Environment:
- Controller: openziti/ziti-controller:2.0.0-pre6 (Docker)
- Router: openziti/ziti-router:2.0.0-pre6 (Docker)
- SDK clients: ziti-edge-tunnel v1.11.1 (Windows, latest stable) + ziti-sdk-c on Linux hosts
- Deployment: Single controller, single router, ~700 services/terminators
Problem:
After upgrading from v2.0.0-pre3 to v2.0.0-pre6, all terminators (~700) are created successfully on router startup, but are systematically deleted
approximately 12 minutes later, leaving only ~23 terminators. This cycle repeats on every router restart.
Root cause analysis:
Through log analysis, we identified the following sequence:
- Router starts and creates ~730 terminators as expected
- Router sends post-create inspect requests (message type 60799) to SDK clients for each terminator
- SDK clients (ziti-edge-tunnel v1.11.1 / ziti-sdk-c) advertise SupportsInspectHeader=true in their bind requests, but do not understand or handle message
type 60799 - Router logs confirm the SDK clients drop the messages: "dropped message. type [60799]"

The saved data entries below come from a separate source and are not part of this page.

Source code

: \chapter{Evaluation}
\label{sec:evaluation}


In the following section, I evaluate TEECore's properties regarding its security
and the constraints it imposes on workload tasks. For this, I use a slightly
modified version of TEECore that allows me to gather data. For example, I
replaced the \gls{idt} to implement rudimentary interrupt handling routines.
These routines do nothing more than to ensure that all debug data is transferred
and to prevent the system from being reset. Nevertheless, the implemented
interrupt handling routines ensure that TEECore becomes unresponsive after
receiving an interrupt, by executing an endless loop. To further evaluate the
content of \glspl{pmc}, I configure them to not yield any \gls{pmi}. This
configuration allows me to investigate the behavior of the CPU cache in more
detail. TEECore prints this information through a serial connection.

- After ~10 minutes + 3 retries (hardcoded in hostedServiceRegistry.evaluatePostCreateInspects), the router marks all terminators as state=3 (deleting) with
reason: "post-create inspect timed out" - Router batch-deletes all terminators via evaluateDeleteQueue / RemoveTerminatorsRateLimited
- Result: ~700 terminators deleted, services become unreachable
Relevant log entries:
Router (inspect timeout triggering deletion):
"msg":"post-create inspect: timed out waiting for response, closing terminator"

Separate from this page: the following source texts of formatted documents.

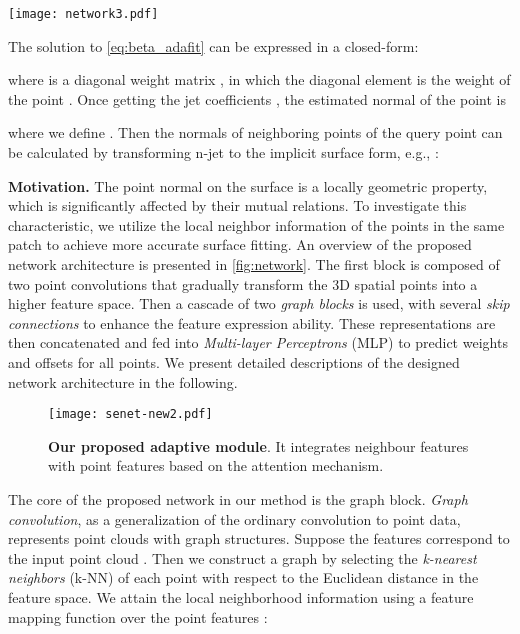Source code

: \documentclass[runningheads]{llncs}
\begin{document}
\begin{figure*}[t]
  \centering
   \texttt{[image: network3.pdf]}
   \caption{\textbf{Overview of our proposed network architecture}. Graph block is utilized to encode the relationship between neighbor points, which contains an adaptive model to effectively integrate point features with the local neighbor features. A multi-scale layer is employed to extract richer local features. Given an input patch, our network predicts a point-wise weight and offset to fit a surface for normal estimation.}
   \label{fig:network}
\end{figure*}

The solution to \cref{eq:beta_adafit} can be expressed in a closed-form:

where  is a diagonal weight matrix , in which the diagonal element  is the weight of the point . Once getting the jet coefficients , the estimated normal  of the point  is

where we define . Then the normals of neighboring points of the query point can be calculated by transforming n-jet to the implicit surface form, e.g., : 




\noindent\textbf{{Motivation.}}\label{sec:leran-graph}
The point normal on the surface is a locally geometric property, which is significantly affected by their mutual relations. To investigate this characteristic, we utilize the local neighbor information of the points in the same patch to achieve more accurate surface fitting. An overview of the proposed network architecture is presented in \cref{fig:network}. The first block is composed of two point convolutions that gradually transform the 3D spatial points into a higher feature space. Then a cascade
of two \emph{graph blocks} is used, with several \emph{skip connections} to enhance the feature expression ability. These representations are then concatenated and fed into \textit{Multi-layer Perceptrons} (MLP) to predict weights and offsets for all points. We present detailed descriptions of the designed network architecture in the following.


 \begin{figure}[t]
  \centering
   \texttt{[image: senet-new2.pdf]}
   \caption{\textbf{Our proposed adaptive module}. It integrates neighbour features with point features based on the attention mechanism.}
   \label{fig:attention}
\end{figure}
 The core of the proposed network in our method is the graph block. \emph{Graph convolution}, as a generalization of the ordinary convolution to point data,  represents point clouds with graph structures. Suppose the features  correspond to the input point cloud  . Then we construct a graph by selecting the \textit{k-nearest neighbors} (k-NN) of each point with respect to the Euclidean distance in the feature space. We attain the local neighborhood information using a feature mapping function  over the point features :
\end{document}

"msg":"updated state","newState":3,"oldState":2,"reason":"post-create inspect timed out"
Router (SDK clients dropping inspect messages):
"msg":"dropped message. type [60799], sequence [98], replyFor [97]"
Controller (router requesting batch deletions):
"msg":"removed terminators","routerId":"8SGqhnW74C","terminatorIds":["...50 IDs..."]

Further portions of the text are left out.